* **TASK DETAILS**
Comb the records below for the string "linkedin" and copy each line where it turns up.

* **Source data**
- - - -

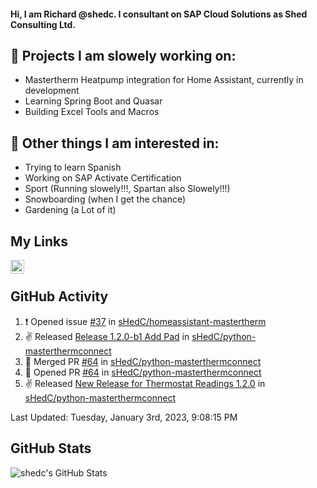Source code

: #### Hi, I am Richard @shedc. I consultant on SAP Cloud Solutions as Shed Consulting Ltd.

## 👋 Projects I am slowely working on:
- Mastertherm Heatpump integration for Home Assistant, currently in development
- Learning Spring Boot and Quasar
- Building Excel Tools and Macros

## 👀 Other things I am interested in:
- Trying to learn Spanish
- Working on SAP Activate Certification
- Sport (Running slowely!!!, Spartan also Slowely!!!)
- Snowboarding (when I get the chance)
- Gardening (a Lot of it)

## My Links
[<img align="left" alt="shedc | LinkedIn" width="22px" src="https://cdn.jsdelivr.net/npm/simple-icons@v3/icons/linkedin.svg" />][linkedin]

<br/>

## GitHub Activity
<!--RECENT_ACTIVITY:start-->
1. ❗️ Opened issue [#37](https://github.com/sHedC/homeassistant-mastertherm/issues/37) in [sHedC/homeassistant-mastertherm](https://github.com/sHedC/homeassistant-mastertherm)
2. ✌️ Released [Release 1.2.0-b1 Add Pad](https://github.com/sHedC/python-masterthermconnect/releases/tag/1.2.0-b1) in [sHedC/python-masterthermconnect](https://github.com/sHedC/python-masterthermconnect)
3. 🎉 Merged PR [#64](https://github.com/sHedC/python-masterthermconnect/pull/64) in [sHedC/python-masterthermconnect](https://github.com/sHedC/python-masterthermconnect)
4. 💪 Opened PR [#64](https://github.com/sHedC/python-masterthermconnect/pull/64) in [sHedC/python-masterthermconnect](https://github.com/sHedC/python-masterthermconnect)
5. ✌️ Released [New Release for Thermostat Readings 1.2.0](https://github.com/sHedC/python-masterthermconnect/releases/tag/1.2.0-b0) in [sHedC/python-masterthermconnect](https://github.com/sHedC/python-masterthermconnect)
<!--RECENT_ACTIVITY:end-->
<!--RECENT_ACTIVITY:last_update-->
Last Updated: Tuesday, January 3rd, 2023, 9:08:15 PM
<!--RECENT_ACTIVITY:last_update_end-->

## GitHub Stats
<img align="left" alt="shedc's GitHub Stats" src="https://github-readme-stats.vercel.app/api?username=shedc&show_icons=true&hide_title=true" />

[linkedin]: https://www.linkedin.com/in/richard-holmes-3314251/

- - - -

* **SOLUTION FOR THIS EXERCISE**
[<img align="left" alt="shedc | LinkedIn" width="22px" src="https://cdn.jsdelivr.net/npm/simple-icons@v3/icons/linkedin.svg" />][linkedin]
[linkedin]: https://www.linkedin.com/in/richard-holmes-3314251/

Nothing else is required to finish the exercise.